I’m told to do this on the “Back End” because should something go wrong (ie signal drops out during payment) then payment will still be made because it’s done on the “Back End”. That makes sense…BUT
…the payment is done via Stripe so isn’t it being done on their system so doesn’t need to be done on my app’s “Back End”?
The other thing is that there aren’t any Element Actions available when creating Back End workflows which is a problem because my app makes good use of Custom States to store basic stuff like how many of what product is being ordered and because this isn’t available to the Back End workflows I can’t get basic information to log in the transaction. In fact, I’m told that to do this I need to set up Parameters when I set up the Payment Intention in Stripe but to do this I appear to need to install the API Connector and use “Metadata” from the “JSON payload” which is all too daunting.
When it comes to the Amount to charge, I appear at least to be able to Request Data but this doesn’t work, the reference link goes nowhere and there are no options offered to Request the Data from. This is what I see when I try it…
So, at the moment, I have a button to “Confirm Order and Pay” and when a User clicks it, they’re taken to Stripe’s payment screen via a workflow on the button. A Webhook alerts my app that payment was successful and then I just want to log the order and move on. I’m not sure what I’m doing is very unusual but it seems so horribly complicated. Can anyone help or point me in the right direction or a helpful resource for this or even point me to an example of a payment being taken then the order being logged? I’d be so grateful if they can because I’ve spent 4 days trying to get this far and it’s getting very frustrating.
Pay now button is clicked > create an order (or just use your shopping cart) > send user to Stripe and pass the unique ID of the order in the metadata.
On completion, redirect the user to your thank you page, including the order unique ID in the URL so you can display information about the order
The backend webhook picks up the successful payment, the payload contains a reference to the order’s unique ID in the metadata, so from that you can access all the other data you need to run you payment success workflows.
Many thanks for this. It mostly makes sense but I think I’m a bit out of my depth so do you mind if I ask you one extra thing…
When you say “pass the unique ID of the order in the metadata” can you expand on this. I don’t even know what metadata is I’m afraid. Also, I generate my own Unique Ref IDs for orders so do I use these or the really long ones that Bubble does?
If you can give me a nudge to help me understand metadata and how to pass data into it, I can probably work out the rest.

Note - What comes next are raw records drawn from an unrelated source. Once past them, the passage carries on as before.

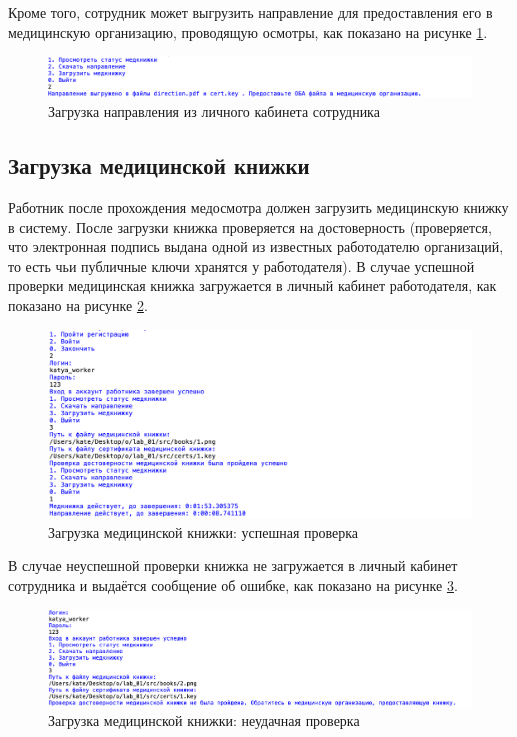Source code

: \documentclass[12pt]{report}
\begin{document}
Кроме того, сотрудник может выгрузить направление для предоставления его в медицинскую организацию, проводящую осмотры, как показано на рисунке \ref{dir-worker-load}. 


\begin{figure}[h!]
	\centering
	\includegraphics[width = \linewidth]{worker-load-direction.png}
	\caption{Загрузка направления из личного кабинета сотрудника}
	\label{dir-worker-load}
\end{figure}


\subsection{Загрузка медицинской книжки}

Работник после прохождения медосмотра должен загрузить медицинскую книжку в систему. 
После загрузки книжка проверяется на достоверность (проверяется, что электронная подпись выдана одной из известных работодателю организаций, то есть чьи публичные ключи хранятся у работодателя).
В случае успешной проверки медицинская книжка загружается в личный кабинет работодателя, как показано на рисунке \ref{fig:medbook-success}.

\begin{figure}[h!]
	\centering
	\includegraphics[scale=0.8]{medbook-success.png}
	\caption{Загрузка медицинской книжки: успешная проверка}
	\label{fig:medbook-success}
\end{figure}


В случае неуспешной проверки книжка не загружается в личный кабинет сотрудника и выдаётся сообщение об ошибке, как показано на рисунке \ref{fig:medbook-failure}.

\begin{figure}[h!]
	\centering
	\includegraphics[width = \linewidth]{medbook-failure.png}
	\caption{Загрузка медицинской книжки: неудачная проверка}
	\label{fig:medbook-failure}
\end{figure}
\newpage
\end{document}
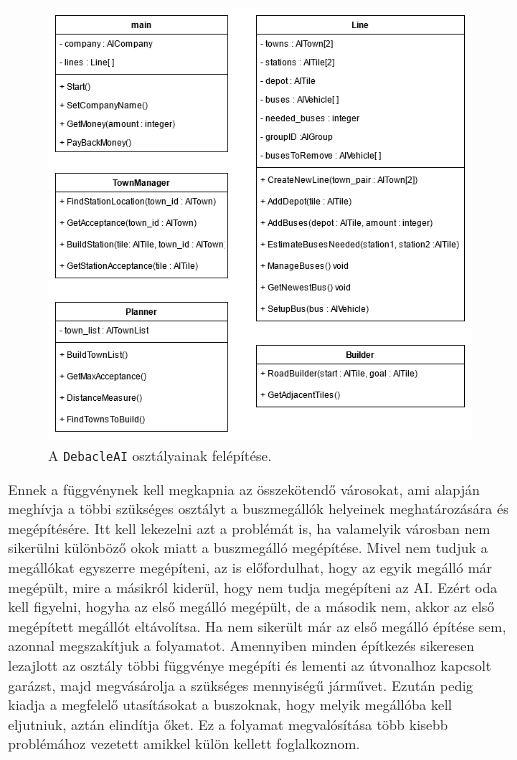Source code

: \begin{figure}
	\centering
	\includegraphics[width=\textwidth]{images/line.png}
	\caption{A \texttt{DebacleAI} osztályainak felépítése.}
	\label{fig:line}
\end{figure}

Ennek a függvénynek kell megkapnia az összekötendő városokat, ami alapján meghívja a többi szükséges osztályt a buszmegállók helyeinek meghatározására és megépítésére. Itt kell lekezelni azt a problémát is, ha valamelyik városban nem sikerülni különböző okok miatt a buszmegálló megépítése. Mivel nem tudjuk a megállókat egyszerre megépíteni, az is előfordulhat, hogy az egyik megálló már megépült, mire a másikról kiderül, hogy nem tudja megépíteni az AI. Ezért oda kell figyelni, hogyha az első megálló megépült, de a második nem, akkor az első megépített megállót eltávolítsa. Ha nem sikerült már az első megálló építése sem, azonnal megszakítjuk a folyamatot. Amennyiben minden építkezés sikeresen lezajlott az osztály többi függvénye megépíti és lementi az útvonalhoz kapcsolt garázst, majd megvásárolja a szükséges mennyiségű járművet. Ezután pedig kiadja a megfelelő utasításokat a buszoknak, hogy melyik megállóba kell eljutniuk, aztán elindítja őket. Ez a folyamat megvalósítása több kisebb problémához vezetett amikkel külön kellett foglalkoznom.

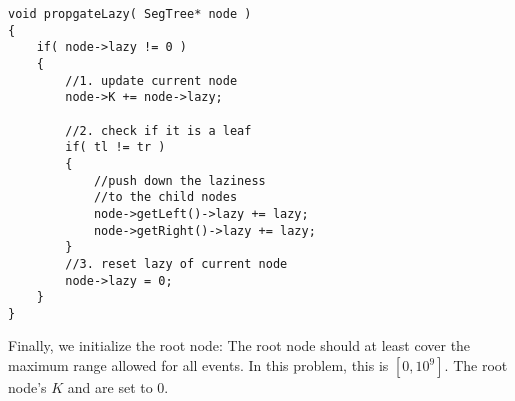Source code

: \begin{lstlisting}[style=customc]
void propgateLazy( SegTree* node )
{
    if( node->lazy != 0 )
    {
        //1. update current node
        node->K += node->lazy;

        //2. check if it is a leaf
        if( tl != tr )
        {
            //push down the laziness
            //to the child nodes
            node->getLeft()->lazy += lazy;
            node->getRight()->lazy += lazy;
        }
        //3. reset lazy of current node
        node->lazy = 0;
    }
}
\end{lstlisting}

Finally, we initialize the root node: The root node should at least cover the maximum range allowed for all events. In this problem, this is $[0, 10^9]$. The root node's $K$ and  are set to 0.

I really appreciate your help as ever. Thank you so much.
Have a lovely evening.
Best
Joe
You must have some form of back-end in order to use Stripe. When you use Stripe Checkout (a form you can copy and paste onto your website), what happens is that Stripe verifies the card and then sends a code back to your server. Then, using that code, your server must make a second request to Stripe’s servers so that the right amount may be charged to the customer’s card.
You can pass it in the decsription field. But I don’t know how to do this with Plugins. That’s why I don’t like plugins for stripe (beyond “charge the user” as that needs JS).

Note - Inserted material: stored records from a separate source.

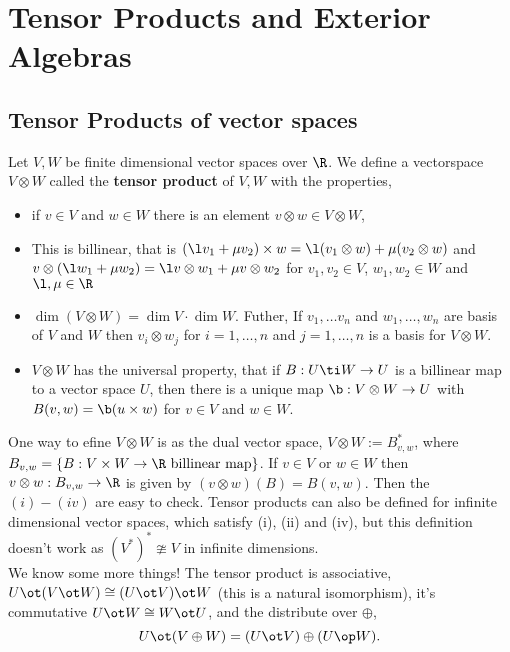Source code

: 
\section{Tensor Products and Exterior Algebras}
\subsection{Tensor Products of vector spaces}

\begin{ndefi}[]
  Let $V,W$ be finite dimensional vector spaces over $\R$. We define a vectorspace $V \otimes W$ called the \textbf{tensor product} of $V, W$ with the properties,
  \begin{itemize}
    \item if $v \in V$ and $w \in W$ there is an element $v\otimes w \in V \otimes W$,
    \item This is billinear, that is $(\l v_1 + \mu v_2) \times w = \l (v_1 \otimes w) + \mu (v_2 \otimes w)$ and $v \otimes (\l w_1 + \mu w_2) = \l v \otimes w_1 + \mu v \otimes w_2$ for $v_1, v_2 \in V$, $w_1, w_2 \in W$ and $\l, \mu \in \R$
    \item $\dim (V \otimes W) = \dim V \cdot \dim W$. Futher, If $v_1, \dots v_n$ and $w_1, \dots, w_n$ are basis of $V$ and $W$ then $v_i \otimes w_j$ for $i = 1, \dots, n$ and $j = 1, \dots, n$ is a basis for $V \otimes W$.
    \item $V \otimes W$ has the universal property, that if $B : U \ti W \to U$ is a billinear map to a vector space $U$, then there is a unique map $\b : V \otimes W \to U$ with $B(v, w) = \b (u \times w)$ for $v \in V$ and $w \in W$.
  \end{itemize}
\end{ndefi}

One way to efine $V \otimes W$ is as the dual vector space, $V \otimes W := B^*_{v, w}$, where $B_{v, w} = \{B : V \times W \to \R \text{ billinear map}\}$. If $v \in V$ or $w \in W$ then $v \otimes w : B_{v, w} \to \R$ is given by $(v \otimes w)(B) = B(v, w)$. Then the $(i) - (iv)$ are easy to check. Tensor products can also be defined for infinite dimensional vector spaces, which satisfy (i), (ii) and (iv), but this definition doesn't work as $(V^*)^* \ncong V$ in infinite dimensions.\\

\noindent
We know some more things! The tensor product is associative, $U \ot (V \ot W) \cong (U \ot V)\ot W$ (this is a natural isomorphism), it's commutative $U \ot W \cong W \ot U$, and the distribute over $\oplus$,
$$ U \ot (V \oplus W) = (U\ot V) \oplus (U \op W). $$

When you say “pass the unique ID of the order in the metadata” can you expand on this. I don’t even know what metadata is I’m afraid.

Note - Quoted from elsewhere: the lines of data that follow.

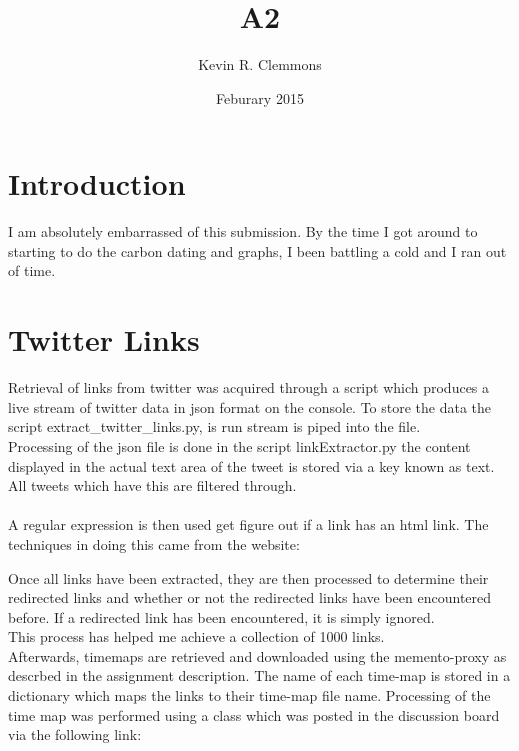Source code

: \documentclass[a4paper,12pt]{article}
\title{A2}
\author{Kevin R. Clemmons}
\date{Feburary 2015}
\begin{document}
\maketitle
\newpage 
%
\section{Introduction} 
I am absolutely embarrassed of this submission. By the time I got around to starting to do the carbon dating and graphs, I been battling a cold and I ran out of time.

\section{Twitter Links}
Retrieval of links from twitter was acquired through a script which produces a live stream of twitter data in json format on the console. To store the data the script extract_twitter_links.py, is run stream is piped into the file. \\ 
Processing of the json file is done in the script linkExtractor.py the content displayed in the actual text area of the tweet is stored via a key known as text. All tweets which have this are filtered through. \\ \\ 
A regular expression is then used get figure out if a link has an html link. The techniques in doing this came from the website:   
Once all links have been extracted, they are then processed to determine their redirected links and whether or not the redirected links have been encountered before. If a redirected link has been encountered, it is simply ignored. \\
This process has helped me achieve a collection of 1000 links. \\
Afterwards, timemaps are retrieved and downloaded using the memento-proxy as descrbed in the assignment description. The name of each time-map is stored in a dictionary which maps the links to their time-map file name. Processing of the time map was performed using a class which was posted in the discussion board via the following link: 
\end{document}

Metadata is just any additional data you want to pass into the API call to Stripe that isn’t part of that actual functionality of the API call…
So, you just add the unique ID as the value in the API parameter… that way you can retreive it when it gets passed back to your app in a webhook.
Also, I generate my own Unique Ref IDs for orders so do I use these or the really long ones that Bubble does?
I’d definitely recommend using the Bubble generated unique ID for this, rather than any custom generated ID, to avoid any possible errors (plus you can read the unique ID directly from the URL on the success page without having to do any searches).